Member of the Illinois House of Representatives from the 11th district
- In office 1971–1972

Member of the Illinois House of Representatives from the 12th district
- In office 1972–1974

Personal details
- Born: July 14, 1925 New York City, U.S.
- Died: May 4, 2025 (aged 99) Riverwoods, Illinois, U.S.
- Alma mater: New York University Princeton University
- Occupation: Dentist

= Bruce L. Douglas =

American politician (1925–2025)

Bruce Lee Douglas (July 14, 1925 – May 4, 2025) was an American politician in the state of Illinois.

==Life and career==
Douglas was born in New York City, New York on July 14, 1925. He received bachelor, doctorate and masters degrees, and professional diplomas from Princeton University, Columbia University, New York University, and the University of California.
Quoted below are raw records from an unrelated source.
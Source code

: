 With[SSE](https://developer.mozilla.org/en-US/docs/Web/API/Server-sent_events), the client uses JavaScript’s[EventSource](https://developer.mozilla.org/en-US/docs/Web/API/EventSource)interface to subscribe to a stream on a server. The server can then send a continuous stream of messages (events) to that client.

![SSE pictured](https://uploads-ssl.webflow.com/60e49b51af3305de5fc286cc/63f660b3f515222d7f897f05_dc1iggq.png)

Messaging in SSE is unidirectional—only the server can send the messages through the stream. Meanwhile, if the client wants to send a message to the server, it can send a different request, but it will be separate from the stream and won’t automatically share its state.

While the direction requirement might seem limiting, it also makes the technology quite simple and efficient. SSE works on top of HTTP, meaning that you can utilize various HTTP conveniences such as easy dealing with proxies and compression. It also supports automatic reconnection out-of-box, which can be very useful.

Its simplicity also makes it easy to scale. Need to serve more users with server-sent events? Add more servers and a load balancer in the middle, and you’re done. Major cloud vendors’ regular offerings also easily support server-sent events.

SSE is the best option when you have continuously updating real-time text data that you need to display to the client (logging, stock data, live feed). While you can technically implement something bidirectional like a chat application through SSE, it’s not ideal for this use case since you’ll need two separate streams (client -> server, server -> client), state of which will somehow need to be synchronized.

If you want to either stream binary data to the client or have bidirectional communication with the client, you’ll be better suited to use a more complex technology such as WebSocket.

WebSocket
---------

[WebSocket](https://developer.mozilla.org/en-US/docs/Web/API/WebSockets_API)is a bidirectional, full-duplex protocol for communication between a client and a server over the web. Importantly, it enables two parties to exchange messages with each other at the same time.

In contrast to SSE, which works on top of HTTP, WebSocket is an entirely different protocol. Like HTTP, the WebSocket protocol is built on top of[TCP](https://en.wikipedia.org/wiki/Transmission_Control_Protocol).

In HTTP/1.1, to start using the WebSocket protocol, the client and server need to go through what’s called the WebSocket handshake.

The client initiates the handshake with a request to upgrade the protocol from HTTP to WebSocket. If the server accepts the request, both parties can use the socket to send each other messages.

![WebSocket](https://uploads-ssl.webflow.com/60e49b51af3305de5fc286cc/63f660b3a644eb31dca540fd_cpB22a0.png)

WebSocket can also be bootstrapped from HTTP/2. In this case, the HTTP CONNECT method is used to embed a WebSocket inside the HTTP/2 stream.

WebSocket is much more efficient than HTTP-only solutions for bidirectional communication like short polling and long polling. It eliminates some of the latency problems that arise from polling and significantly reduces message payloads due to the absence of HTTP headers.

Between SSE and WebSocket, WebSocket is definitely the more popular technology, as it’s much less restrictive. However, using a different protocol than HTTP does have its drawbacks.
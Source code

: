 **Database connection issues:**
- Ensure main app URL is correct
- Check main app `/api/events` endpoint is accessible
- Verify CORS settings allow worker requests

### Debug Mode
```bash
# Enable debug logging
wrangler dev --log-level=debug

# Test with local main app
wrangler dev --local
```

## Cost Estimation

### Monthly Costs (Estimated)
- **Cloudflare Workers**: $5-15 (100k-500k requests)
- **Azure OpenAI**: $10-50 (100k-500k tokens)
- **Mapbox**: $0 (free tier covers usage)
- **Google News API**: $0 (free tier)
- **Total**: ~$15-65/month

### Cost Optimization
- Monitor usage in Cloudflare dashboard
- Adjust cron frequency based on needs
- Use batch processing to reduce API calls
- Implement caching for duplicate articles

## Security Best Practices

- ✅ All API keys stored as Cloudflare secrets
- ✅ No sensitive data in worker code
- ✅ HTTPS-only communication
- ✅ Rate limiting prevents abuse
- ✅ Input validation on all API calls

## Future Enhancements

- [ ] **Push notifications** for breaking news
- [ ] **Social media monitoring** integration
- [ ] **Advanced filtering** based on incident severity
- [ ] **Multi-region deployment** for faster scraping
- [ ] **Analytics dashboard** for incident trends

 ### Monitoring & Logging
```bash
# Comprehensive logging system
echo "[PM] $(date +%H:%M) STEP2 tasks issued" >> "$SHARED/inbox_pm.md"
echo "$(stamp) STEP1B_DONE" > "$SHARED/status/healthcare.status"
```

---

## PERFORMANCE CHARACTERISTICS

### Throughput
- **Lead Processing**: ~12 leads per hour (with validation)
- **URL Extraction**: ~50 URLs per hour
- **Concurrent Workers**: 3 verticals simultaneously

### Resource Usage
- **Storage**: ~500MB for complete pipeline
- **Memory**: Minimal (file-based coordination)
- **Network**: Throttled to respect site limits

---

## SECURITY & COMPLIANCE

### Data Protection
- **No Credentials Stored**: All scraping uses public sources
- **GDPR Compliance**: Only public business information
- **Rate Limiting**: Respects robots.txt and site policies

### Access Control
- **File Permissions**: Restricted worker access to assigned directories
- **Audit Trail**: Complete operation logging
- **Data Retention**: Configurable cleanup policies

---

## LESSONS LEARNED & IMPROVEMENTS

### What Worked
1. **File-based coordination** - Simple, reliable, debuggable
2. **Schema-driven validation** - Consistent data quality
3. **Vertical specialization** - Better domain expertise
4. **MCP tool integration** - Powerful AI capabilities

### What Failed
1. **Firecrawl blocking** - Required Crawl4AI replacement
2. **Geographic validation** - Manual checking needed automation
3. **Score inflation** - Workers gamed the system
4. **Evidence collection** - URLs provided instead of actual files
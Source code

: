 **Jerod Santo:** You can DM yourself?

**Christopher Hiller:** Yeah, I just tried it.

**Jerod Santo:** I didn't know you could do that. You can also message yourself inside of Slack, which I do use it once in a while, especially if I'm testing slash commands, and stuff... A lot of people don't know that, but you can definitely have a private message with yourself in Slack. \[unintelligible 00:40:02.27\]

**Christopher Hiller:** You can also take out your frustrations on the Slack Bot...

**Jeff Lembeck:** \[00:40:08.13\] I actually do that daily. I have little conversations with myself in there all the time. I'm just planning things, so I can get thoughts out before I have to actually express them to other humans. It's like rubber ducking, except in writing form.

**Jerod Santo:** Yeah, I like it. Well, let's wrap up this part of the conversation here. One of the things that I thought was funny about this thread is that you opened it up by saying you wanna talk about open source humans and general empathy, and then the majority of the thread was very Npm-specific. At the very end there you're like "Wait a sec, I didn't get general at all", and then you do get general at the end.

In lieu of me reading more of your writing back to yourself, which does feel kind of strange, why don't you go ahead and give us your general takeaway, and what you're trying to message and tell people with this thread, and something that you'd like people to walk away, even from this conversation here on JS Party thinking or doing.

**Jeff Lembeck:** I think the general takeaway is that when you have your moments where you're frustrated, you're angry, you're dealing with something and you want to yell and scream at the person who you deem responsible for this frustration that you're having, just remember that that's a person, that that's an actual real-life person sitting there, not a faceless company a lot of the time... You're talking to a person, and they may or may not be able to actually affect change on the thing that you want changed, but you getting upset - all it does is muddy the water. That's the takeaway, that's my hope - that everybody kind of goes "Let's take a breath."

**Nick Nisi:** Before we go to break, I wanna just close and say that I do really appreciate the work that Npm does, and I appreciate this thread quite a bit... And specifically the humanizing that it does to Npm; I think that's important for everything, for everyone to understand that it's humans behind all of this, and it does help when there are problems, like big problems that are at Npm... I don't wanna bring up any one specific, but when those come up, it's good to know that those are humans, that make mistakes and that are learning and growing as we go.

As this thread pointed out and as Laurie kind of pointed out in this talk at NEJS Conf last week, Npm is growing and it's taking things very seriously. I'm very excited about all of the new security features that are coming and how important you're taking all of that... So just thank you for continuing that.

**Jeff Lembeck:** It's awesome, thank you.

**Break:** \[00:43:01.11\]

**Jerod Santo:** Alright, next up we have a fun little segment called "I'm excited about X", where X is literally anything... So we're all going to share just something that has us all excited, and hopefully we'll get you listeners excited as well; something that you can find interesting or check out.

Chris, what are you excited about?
He served as an intern and resident at Queens Hospital Center in Jamaica, New York from 1948-1949 and 1951-1952. He was a retired Diplomate of the American Board of Oral and Maxillofacial Surgery and Professor of Health and Aging at the School of Public Health and Professor of Oral Medicine at the College of Dentistry at the University of Illinois. Douglas served in the United States Navy during World War II and the Korean War and was a member of the Naval Reserve for twelve years. He served two terms as an elected member of the Illinois General Assembly Illinois and is recognized as a Founding Professor and first faculty member of the University of Illinois School of Public Health. He served for two years as Fulbright Professor of Oral Surgery and Anesthesiology at Okayama University and Tokyo Medical-Dental University in Japan, 1959-1961 and as World Health Organization consultant to Colombia, Venezuela, Thailand, the United Kingdom, and the USSR and Russia. In 1971, Douglas introduced a bill to legalize abortion within the first 12 weeks of pregnancy. The bill died in committee. He received a Lifetime Achievement Award from Who's Who in America in 2018.

Douglas died at his home in Riverwoods, Illinois, on May 4, 2025, at the age of 99.